Military people are retiring at too young an age and at too great a cost to the Treasury, according to a heavily supported view within President Carter's advisory panel.
The majority of the nine-member commission President Carter appointed in June -- and said would shape his recommendations to Congress -- has indicated that military people should no longer be able to retire after 20 years' service at half pay, as they can now.
Instead, the majority is leaning toward requiring service men and women to reach age 55 and serve at least 30 years to qualify for full retirement. Shorter service would be compensated on a reduced basis as in civilian retirement programs.
Retirement pay is eating up a growing share of the Pentagon budget, with the cost thought likely to reach $10 billion this coming fiscal year and $37 billion for the year 2000 if changes are not made.
Military leaders have been warning the President's Commission on Military Compensation against making any changes in the retirement system for fear of spreading disillusionment in the career force.
But commission members have recently gone beyond taking testimony and have started expressing their dismay with the military retirement structure and its impact.
Walter H. Page, president of the Morgan Guaranty Trust Co., who is on the commission's retirement subcommittee, said the current system amounts to "inhumanity" because it consists of "holding out a bribe" to a serviceman to make him "do something which he really hates like hell."
Page expressed that view at a commission meeting in Hartford, Conn., last week. The transcript became available yesterday.
"When I see people who don't really get any satisfaction out of their jobs" but only stay in them for retirement benefits, "I know you have got an inefficient person," Page said.
Commission member Jane C. Pfeiffer, an IBM management specialist, said at the meeting that today's young service people seem to want to be financially rewarded for jobs well done as they go along rather than wait for a generous retirement at the end of their careers.
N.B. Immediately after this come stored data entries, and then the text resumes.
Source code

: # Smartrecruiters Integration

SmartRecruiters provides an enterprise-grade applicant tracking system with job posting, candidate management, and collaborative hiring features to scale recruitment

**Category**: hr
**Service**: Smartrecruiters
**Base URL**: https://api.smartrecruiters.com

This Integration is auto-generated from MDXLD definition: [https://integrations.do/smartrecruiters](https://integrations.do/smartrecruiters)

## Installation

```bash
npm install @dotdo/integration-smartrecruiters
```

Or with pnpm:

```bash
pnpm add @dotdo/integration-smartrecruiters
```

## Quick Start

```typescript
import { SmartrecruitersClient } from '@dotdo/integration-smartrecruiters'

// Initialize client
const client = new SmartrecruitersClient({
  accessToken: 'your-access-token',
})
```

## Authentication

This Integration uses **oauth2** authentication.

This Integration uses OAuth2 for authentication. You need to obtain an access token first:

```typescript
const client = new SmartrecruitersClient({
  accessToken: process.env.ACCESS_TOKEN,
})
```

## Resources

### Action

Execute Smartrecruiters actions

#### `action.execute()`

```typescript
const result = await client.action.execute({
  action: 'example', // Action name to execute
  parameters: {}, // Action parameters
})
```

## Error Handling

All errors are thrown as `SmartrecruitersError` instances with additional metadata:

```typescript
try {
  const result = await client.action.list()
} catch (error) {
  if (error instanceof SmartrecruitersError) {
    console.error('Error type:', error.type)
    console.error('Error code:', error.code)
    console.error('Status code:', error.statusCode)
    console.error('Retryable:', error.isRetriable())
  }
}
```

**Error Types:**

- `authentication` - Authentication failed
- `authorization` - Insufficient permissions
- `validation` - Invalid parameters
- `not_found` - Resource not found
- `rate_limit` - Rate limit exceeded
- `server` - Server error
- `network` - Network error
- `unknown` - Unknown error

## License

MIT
This aspect of the military retirement system, she said "bothers me greatly."
John H. Filer, a third civilian commission member, who is board chairman of Aetna Life and Casualty, said it would be "almost impossible" to keep the current military retirement system in force.
Thomas Ehrlich, president of Legal Service Corp., said he favored setting a minimum age for military officers to retire, "like 55." Commission chairman Charles J. Zwick, president of Southeast Banking Corp., sent word to the Hartford meeting, which he did not attend, that he would be "comfortable" with requiring 30 years' military service to qualify for full retirement.
The remarks at the Jan. 5 meeting were the first time the commissioners indicated how they stood on one military retirement issue after assessing months of testimony. Five of the nine commissioners have suggested reforms.
Two panel members are retired Army generals. William E. DePuy and Benjamin O. Davis Jr. Both have been warning against scrapping the incentives embodied in the current retirement system, although DePuy said at the Hartford meeting that he could go along with raising the retirement age for officers.
However, DePuy said that it would be risky to alter retirement now available to enlisted people. "We are getting more quality sergeants and petty officers per dollar under the current system than I suspect we will get under any other system," he said.
The military retirement program, DePuy continued, "is an instrument for persuading soldiers and petty officers to take assignments to unpleasant places without their families, because if they don't take it, they lose the 20 year retirement. You can say it is ruthless. I say it is effective."
Changing the system to one where retirement would be vested like civilian programs would mean that "the minute somebody gets assigned to a disagreeable spot, why he is likely to pick up his equity and walk out the door," DePuy said.
The commission is scheduled to report to Defense Secretary Harold Brown and President Carter by March 15 so that recommendations can be used in drafting military retirement legislation for Congress.
Congress has failed to act on proposed revisions of the military retirement system in the past and may refuse to do so again in this election year unless the President exerts pressure.
The presidential commission is weighing whether to recommend exempting everyone now in the military from any new retirement system, exempting only those with more than four years' service, or exempting only those with 10 or more years' service.